Oregon by the Numbers: Survey Research Center helps clients master the art of surveys

By Luke Nearhood

Imagine working for the Department of Motor Vehicles, not as a desk clerk or driving test administrator, but at the central office in Salem. Imagine that you were tasked with ascertaining how best to allocate fuel tax revenue. This revenue comes from the tax on fuel purchased for cars and trucks, marine boats, off-highway vehicles and other motorized vehicles. How would you go about distributing the revenue to the agencies responsible for these vehicles?

A survey to determine the fuel used in each category might be a good option, but where to begin? The Oregon State University Survey Research Center is ready to help. Since 1973 the Survey Research Center (SRC) has been working with Oregon State faculty and state government agencies to help them conduct and analyze surveys.

In addition to working with more than 15 different agencies in Salem including the Oregon Department of Transportation, Oregon State Marine Board and Oregon Department of Fish and Wildlife, the SRC has worked with Oregon State University faculty and staff on a variety of projects. Examples range from investigations in applied economics to surveys of students graduating from the College of Science.

"It's fascinating because I learned so much about the state for each survey we work with," said Virginia Lesser, head of the Survey Research Center.

The art of survey design

The process of survey design involves first working with the client to determine the budget and the population to be surveyed. Throughout the entire process there is constant back and forth with the client to figure out exactly what they want and what is possible.

Sometimes clients come in looking to survey a specific segment of the population, such as people who use their service. However, there is often no way of knowing exactly who comprises that population. An important component in designing surveys is to determine and accurately define the population from which the results are gathered. In order to obtain measures of confidence around any estimates, probability sampling must be used.

With probability sampling, every member of the population has an equal chance of being surveyed because they are drawn from a random distribution.

In contrast, non-probability sampling involves selecting from a non-random distribution, such as those who seek out a survey to participate in. Due to the lack of a random selection of individuals, it's impossible to identify biases or compute other measurements. Therefore, data collected using non-probability sampling should be interpreted with caution due to the impact of selection bias.
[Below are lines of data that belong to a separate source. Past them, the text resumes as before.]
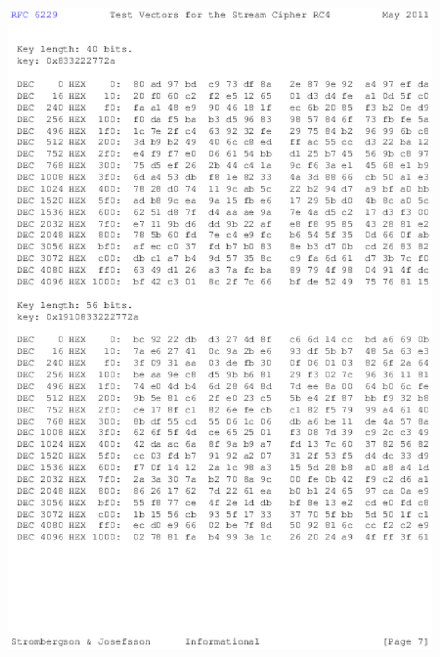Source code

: \begin{anexosenv}
\begin{figure}
\centering
\includegraphics{figuras/file-6}
\end{figure}


\end{anexosenv}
"So the challenge I have is working with a client to figure out how to get the opinions they need when they don't know who the people are that use their service," Lesser said.

Once the population has been selected, there are three primary components to designing a survey: writing the questions, selecting the probability samples and correctly analyzing the survey data. Writing questions is a bit of an art. Good survey questions should be both unbiased and flow well within a questionnaire. The sample selection depends on the population one is looking to reach and the sampling design. The statistical analysis methods must account for the sampling design and any survey errors, such as nonresponse.

The future of survey distribution

Survey administration methods have evolved significantly over the last several years. Phone-based surveys are not used as much as they were 20 years ago due to the low response rates. Web surveys have become more prominent.

Today the Survey Research Center conducts most of its probability-based surveys using a hybrid web and mail approach, combining the usability of the internet with the higher quality and response rates of mail. This ensures reaching a wider array of demographics than either form would alone.

A key advantage of mail-based surveys is that one can easily mail out surveys to every address or a random sample of addresses in an area. The list of addresses used to select the probability samples for SRC surveys covers nearly 100% of all households in the US. The hybrid web and mail approach provides the opportunity for all selected households to respond either by mail or by web. Thus not all households need to have internet access.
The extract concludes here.